Lecture from: 19.11.2025 | Video: Videos ETHZ

Architecture and Optimization

Discussion has previously focused on how the compiler can rearrange code to speed it up. Techniques like code motion, strength reduction, and blocking for cache locality were examined. However, a wall was hit: the compiler is conservative. It refuses to make optimizations that might change the behavior of the program, even if the programmer knows it would be safe.

To go beyond what the compiler can do, it is necessary to look inside the “black box” of the processor and understand the micro-architecture. Why did the matrix multiplication example from the first lecture run in 8 cycles? Because modern hardware is frighteningly complex, and understanding that complexity allows for code that screams.

Performance Analysis

To improve performance, it must first be measured. A benchmark (a standard program to run) and a metric (a way to quantify the result) are needed.

There is a classic split in performance metrics:

  1. Throughput: How much work can be done in a unit of time? (e.g., requests per second).
  2. Latency: How long does it take to get a single result back? (e.g., response time).

Be Suspicious of "Fast"

When someone says a system is “fast,” always ask: “Do you mean high throughput or low latency?” They are often at odds with one another.

For the purposes of this chapter, numerical computations are the focus. A metric called CPE (Cycles Per Element) is defined.

The Linear Performance Model

The total execution time of a program operating on a vector of length can be modeled as:

  • Slope (CPE): The average number of cycles needed to process one element. This represents the efficiency of the inner loop.
  • Intercept (Overhead): The fixed cost of setting up loops, calling functions, etc.

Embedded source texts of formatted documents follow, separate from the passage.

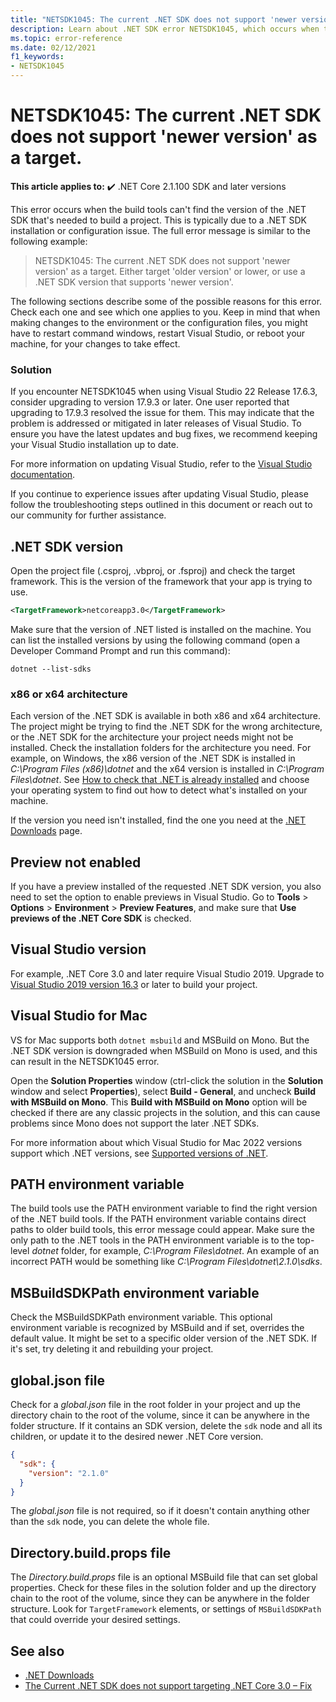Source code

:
```yaml
---
title: "NETSDK1045: The current .NET SDK does not support 'newer version' as a target."
description: Learn about .NET SDK error NETSDK1045, which occurs when the build tools can't find the requested version of the .NET SDK.
ms.topic: error-reference
ms.date: 02/12/2021
f1_keywords:
- NETSDK1045
---
```

# NETSDK1045: The current .NET SDK does not support 'newer version' as a target.

**This article applies to:** ✔️ .NET Core 2.1.100 SDK and later versions

This error occurs when the build tools can't find the version of the .NET SDK that's needed to build a project. This is typically due to a .NET SDK installation or configuration issue. The full error message is similar to the following example:

> NETSDK1045: The current .NET SDK does not support 'newer version' as a target. Either target 'older version' or lower, or use a .NET SDK version that supports 'newer version'.

The following sections describe some of the possible reasons for this error. Check each one and see which one applies to you. Keep in mind that when making changes to the environment or the configuration files, you might have to restart command windows, restart Visual Studio, or reboot your machine, for your changes to take effect.

### Solution

If you encounter NETSDK1045 when using Visual Studio 22 Release 17.6.3, consider upgrading to version 17.9.3 or later. One user reported that upgrading to 17.9.3 resolved the issue for them. This may indicate that the problem is addressed or mitigated in later releases of Visual Studio. To ensure you have the latest updates and bug fixes, we recommend keeping your Visual Studio installation up to date. 

For more information on updating Visual Studio, refer to the [Visual Studio documentation](https://docs.microsoft.com/en-us/visualstudio/install/update-visual-studio).

If you continue to experience issues after updating Visual Studio, please follow the troubleshooting steps outlined in this document or reach out to our community for further assistance.



## .NET SDK version

Open the project file (.csproj, .vbproj, or .fsproj) and check the target framework. This is the version of the framework that your app is trying to use.

```xml
<TargetFramework>netcoreapp3.0</TargetFramework>
```

Make sure that the version of .NET listed is installed on the machine. You can list the installed versions by using the following command (open a Developer Command Prompt and run this command):

```dotnetcli
dotnet --list-sdks
```

### x86 or x64 architecture

Each version of the .NET SDK is available in both x86 and x64 architecture. The project might be trying to find the .NET SDK for the wrong architecture, or the .NET SDK for the architecture your project needs might not be installed. Check the installation folders for the architecture you need. For example, on Windows, the x86 version of the .NET SDK is installed in *C:\Program Files (x86)\dotnet* and the x64 version is installed in *C:\Program Files\dotnet*. See [How to check that .NET is already installed](../../install/how-to-detect-installed-versions.md) and choose your operating system to find out how to detect what's installed on your machine.

If the version you need isn't installed, find the one you need at the [.NET Downloads](https://dotnet.microsoft.com/download/dotnet) page.

## Preview not enabled

If you have a preview installed of the requested .NET SDK version, you also need to set the option to enable previews in Visual Studio. Go to **Tools** > **Options** > **Environment** > **Preview Features**, and make sure that **Use previews of the .NET Core SDK** is checked.

## Visual Studio version

For example, .NET Core 3.0 and later require Visual Studio 2019. Upgrade to [Visual Studio 2019 version 16.3](https://visualstudio.microsoft.com/downloads) or later to build your project.

## Visual Studio for Mac

VS for Mac supports both `dotnet msbuild` and MSBuild on Mono. But the .NET SDK version is downgraded when MSBuild on Mono is used, and this can result in the NETSDK1045 error.

Open the **Solution Properties** window (ctrl-click the solution in the **Solution** window and select **Properties**), select **Build - General**, and uncheck **Build with MSBuild on Mono**. This **Build with MSBuild on Mono** option will be checked if there are any classic projects in the solution, and this can cause problems since Mono does not support the later .NET SDKs.

For more information about which Visual Studio for Mac 2022 versions support which .NET versions, see [Supported versions of .NET](/visualstudio/mac/supported-versions-net).

## PATH environment variable

The build tools use the PATH environment variable to find the right version of the .NET build tools. If the PATH environment variable contains direct paths to older build tools, this error message could appear. Make sure the only path to the .NET tools in the PATH environment variable is to the top-level *dotnet* folder, for example, *C:\Program Files\dotnet*. An example of an incorrect PATH would be something like *C:\Program Files\dotnet\2.1.0\sdks*.

## MSBuildSDKPath environment variable

Check the MSBuildSDKPath environment variable. This optional environment variable is recognized by MSBuild and if set, overrides the default value. It might be set to a specific older version of the .NET SDK. If it's set, try deleting it and rebuilding your project.

## global.json file

Check for a *global.json* file in the root folder in your project and up the directory chain to the root of the volume, since it can be anywhere in the folder structure. If it contains an SDK version, delete the `sdk` node and all its children, or update it to the desired newer .NET Core version.

```json
{
  "sdk": {
    "version": "2.1.0"
  }
}
```

The *global.json* file is not required, so if it doesn't contain anything other than the `sdk` node, you can delete the whole file.

## Directory.build.props file

The *Directory.build.props* file is an optional MSBuild file that can set global properties. Check for these files in the solution folder and up the directory chain to the root of the volume, since they can be anywhere in the folder structure. Look for `TargetFramework` elements, or settings of `MSBuildSDKPath` that could override your desired settings.

## See also

- [.NET Downloads](https://dotnet.microsoft.com/download/dotnet)
- [The Current .NET SDK does not support targeting .NET Core 3.0 – Fix](https://www.ryadel.com/current-net-sdk-not-support-net-core-3-0-fix/)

The goal is to minimize the CPE.

The Benchmark: Vector Combination

A simple function combine is used to demonstrate optimization. It iterates over a vector and aggregates the result (sum or product) using a specific operation (OP) and an identity value (IDENT).

Data Structures:

/* data structure for vectors */
struct vec {
    size_t len;
    data_t *data;
};

Baseline Implementation (combine1):

void combine1(struct vec *v, data_t *dest) {
    long int i;
    *dest = IDENT;
    for (i = 0; i < vec_length(v); i++) { // Optimization Blocker 1: Function call in loop condition
        data_t val;
        get_vec_element(v, i, &val);      // Optimization Blocker 2: Bounds checking every time
        *dest = *dest OP val;             // Optimization Blocker 3: Memory aliasing on dest
    }
}

As discussed in the previous chapter, combine1 is slow because of optimization blockers. Basic optimizations can be manually applied to create combine4.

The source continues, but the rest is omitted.